Travelers Companies (TRV) is one of the United States’ largest insurance writers. It offers a wide portfolio of products, from car and property insurance to identity fraud coverage. Travelers Companies (TRV) has been extremely profitable but undervalued for several years. The good news for investors is that there is still plenty of value to be had in Travelers Companies (TRV), which makes it our stock pick of the week.

Ignore the Noise — Keep an Eye on These 3 Metrics

If you’ve read our research before, you know that companies frequently manipulate accounting data, and that only annual reports contain the full set of financial information for stock investors.

If you’re not familiar with our research, all you need to know for now is that the following three metrics should be your main guide when making investment decisions.

  1. After-Tax Operating Profit (NOPAT):

    Since merging with SPC in 2003, Travelers Companies (TRV) has grown its NOPAT by over 16% compounded annually. Travelers has also increased its profit margins from 10% in 2012 to over 14% in 2013.

  2. Return on Invested Capital (ROIC):

    In 2013, the company earned a healthy ROIC of over 12%.

  3. Free Cash Flow (FCF):

    Historically, Travelers Companies (TRV) has been a free cash flow (FCF) machine, generating positive free cash flow every year since 2005, which adds up to $25 billion. In 2013 alone Travelers Companies generated $3.7 billion in free cash flow. Travelers Companies’ balance sheet carries no debt whatsoever, ensuring that this cash is free to be redistributed to shareholders or reinvested in the company’s business.

For Travelers Companies’, these metrics assured us that the stock had excellent upside potential when it first made our Most Attractive list in March. The stock is up over 23% since then, outperforming the S&P 500 by almost 13%.

Why Travelers is an Undervalued Investment

Figure 1 shows how Travelers Companies stacks up to its competition based on a few of the aforementioned key metrics.

Figure 1: Travelers Doesn’t Get the Respect It Deserves


Sources: New Constructs, LLC and  company filings.

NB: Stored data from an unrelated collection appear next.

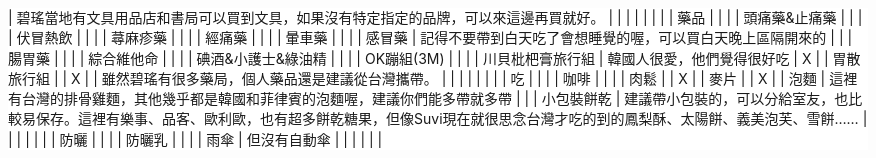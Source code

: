 | 碧瑤當地有文具用品店和書局可以買到文具，如果沒有特定指定的品牌，可以來這邊再買就好。                                                                       |                                                                                     |         |
|                                                                                                                  |                                                                                     |         |
| 藥品                                                                                                               |                                                                                     |         |
| 頭痛藥&止痛藥                                                                                                          |                                                                                     |         |
| 伏冒熱飲                                                                                                             |                                                                                     |         |
| 蕁麻疹藥                                                                                                             |                                                                                     |         |
| 經痛藥                                                                                                              |                                                                                     |         |
| 暈車藥                                                                                                              |                                                                                     |         |
| 感冒藥                                                                                                              | 記得不要帶到白天吃了會想睡覺的喔，可以買白天晚上區隔開來的                                                       |         |
| 腸胃藥                                                                                                              |                                                                                     |         |
| 綜合維他命                                                                                                            |                                                                                     |         |
| 碘酒&小護士&綠油精                                                                                                       |                                                                                     |         |
| OK蹦組(3M)                                                                                                         |                                                                                     |         |
| 川貝枇杷膏旅行組                                                                                                         | 韓國人很愛，他們覺得很好吃                                                                       | X       |
| 胃散旅行組                                                                                                            |                                                                                     | X       |
| 雖然碧瑤有很多藥局，個人藥品還是建議從台灣攜帶。                                                                                         |                                                                                     |         |
|                                                                                                                  |                                                                                     |         |
| 吃                                                                                                                |                                                                                     |         |
| 咖啡                                                                                                               |                                                                                     |         |
| 肉鬆                                                                                                               |                                                                                     | X       |
| 麥片                                                                                                               |                                                                                     | X       |
| 泡麵                                                                                                               | 這裡有台灣的排骨雞麵，其他幾乎都是韓國和菲律賓的泡麵喔，建議你們能多帶就多帶                                              |         |
| 小包裝餅乾                                                                                                            | 建議帶小包裝的，可以分給室友，也比較易保存。這裡有樂事、品客、歐利歐，也有超多餅乾糖果，但像Suvi現在就很思念台灣才吃的到的鳳梨酥、太陽餅、義美泡芙、雪餅……    |         |
|                                                                                                                  |                                                                                     |         |
| 防曬                                                                                                               |                                                                                     |         |
| 防曬乳                                                                                                              |                                                                                     |         |
| 雨傘                                                                                                               | 但沒有自動傘                                                                              |         |
|                                                                                                                  |                                                                                     |         |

One thing to note is Travelers Companies’ price to economic book value ratio (PEBV), which is low relative to the company’s competition. PEBV reflects the ratio between the stock’s price and its true value per share based on the company’s current cash flows. At its current price of ~$103/share TRV has a PEBV of 0.7. This ratio implies the market expects Travelers Companies’ NOPAT to permanently decline by 30%. Sources: New Constructs, LLC and company filings.

After looking at the three key figures we discussed earlier, it becomes easy to see that this level of pessimism regarding Travelers Companies business is unwarranted. The company has consistently grown after-tax profit for a decade, generates outstanding free cash flow, and over time has achieved greater returns on the capital invested into its business than almost all of its competition. Last quarter’s earnings report shouldn’t have surprised diligent investors, who already knew that Traveler’s was well positioned to keep generating profits.

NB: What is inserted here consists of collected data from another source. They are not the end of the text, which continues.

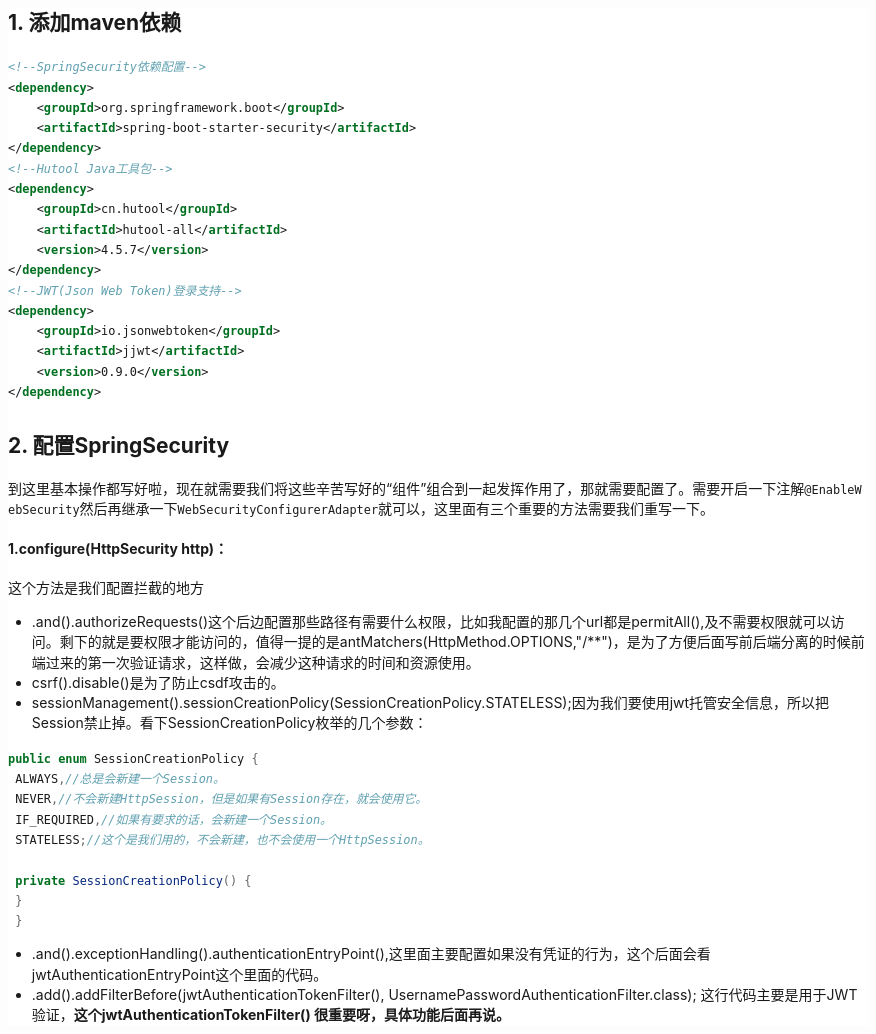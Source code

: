 ## 1. 添加maven依赖

```xml
<!--SpringSecurity依赖配置-->
<dependency>
    <groupId>org.springframework.boot</groupId>
    <artifactId>spring-boot-starter-security</artifactId>
</dependency>
<!--Hutool Java工具包-->
<dependency>
    <groupId>cn.hutool</groupId>
    <artifactId>hutool-all</artifactId>
    <version>4.5.7</version>
</dependency>
<!--JWT(Json Web Token)登录支持-->
<dependency>
    <groupId>io.jsonwebtoken</groupId>
    <artifactId>jjwt</artifactId>
    <version>0.9.0</version>
</dependency>
```

## 2. 配置SpringSecurity

到这里基本操作都写好啦，现在就需要我们将这些辛苦写好的“组件”组合到一起发挥作用了，那就需要配置了。需要开启一下注解`@EnableWebSecurity`然后再继承一下`WebSecurityConfigurerAdapter`就可以，这里面有三个重要的方法需要我们重写一下。

#### 1.configure(HttpSecurity http)：

这个方法是我们配置拦截的地方   

-  .and().authorizeRequests()这个后边配置那些路径有需要什么权限，比如我配置的那几个url都是permitAll(),及不需要权限就可以访问。剩下的就是要权限才能访问的，值得一提的是antMatchers(HttpMethod.OPTIONS,"/**")，是为了方便后面写前后端分离的时候前端过来的第一次验证请求，这样做，会减少这种请求的时间和资源使用。
- csrf().disable()是为了防止csdf攻击的。
- sessionManagement().sessionCreationPolicy(SessionCreationPolicy.STATELESS);因为我们要使用jwt托管安全信息，所以把Session禁止掉。看下SessionCreationPolicy枚举的几个参数：

```java
public enum SessionCreationPolicy {
 ALWAYS,//总是会新建一个Session。
 NEVER,//不会新建HttpSession，但是如果有Session存在，就会使用它。
 IF_REQUIRED,//如果有要求的话，会新建一个Session。
 STATELESS;//这个是我们用的，不会新建，也不会使用一个HttpSession。

 private SessionCreationPolicy() {
 }
 }
```

- .and().exceptionHandling().authenticationEntryPoint(),这里面主要配置如果没有凭证的行为，这个后面会看jwtAuthenticationEntryPoint这个里面的代码。
- .add().addFilterBefore(jwtAuthenticationTokenFilter(), UsernamePasswordAuthenticationFilter.class);  这行代码主要是用于JWT验证，**这个jwtAuthenticationTokenFilter() 很重要呀，具体功能后面再说。**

So just how undervalued is TRV? If we give Travelers Companies credit for only 10% annual NOPAT growth (below its historical average) for the next decade, the stock would be worth $174/share today. This represents a 74% increase from the current stock price. Investors who recognize this opportunity in Travelers could stand to make a great amount of money.

What Does Earnings Season Really Tell Us?

As we noted above, quarterly earnings season, while providing material for headline news, rarely gives much insight into a company’s financial health.

However, earnings season can provide a dose of relief to investors who have performed due diligence on their investments and are waiting for the market to catch up. Often, a quarterly report is just what the market needs to wake up to the realities of a highly overvalued or undervalued company. As we’ve seen with TRV, these realizations can have a sizable impact on an investor’s portfolio.

André Rouillard contributed to this report.

Disclosure: David Trainer owns TRV. David Trainer and André Rouillard receive no compensation to write about any specific stock, sector or theme.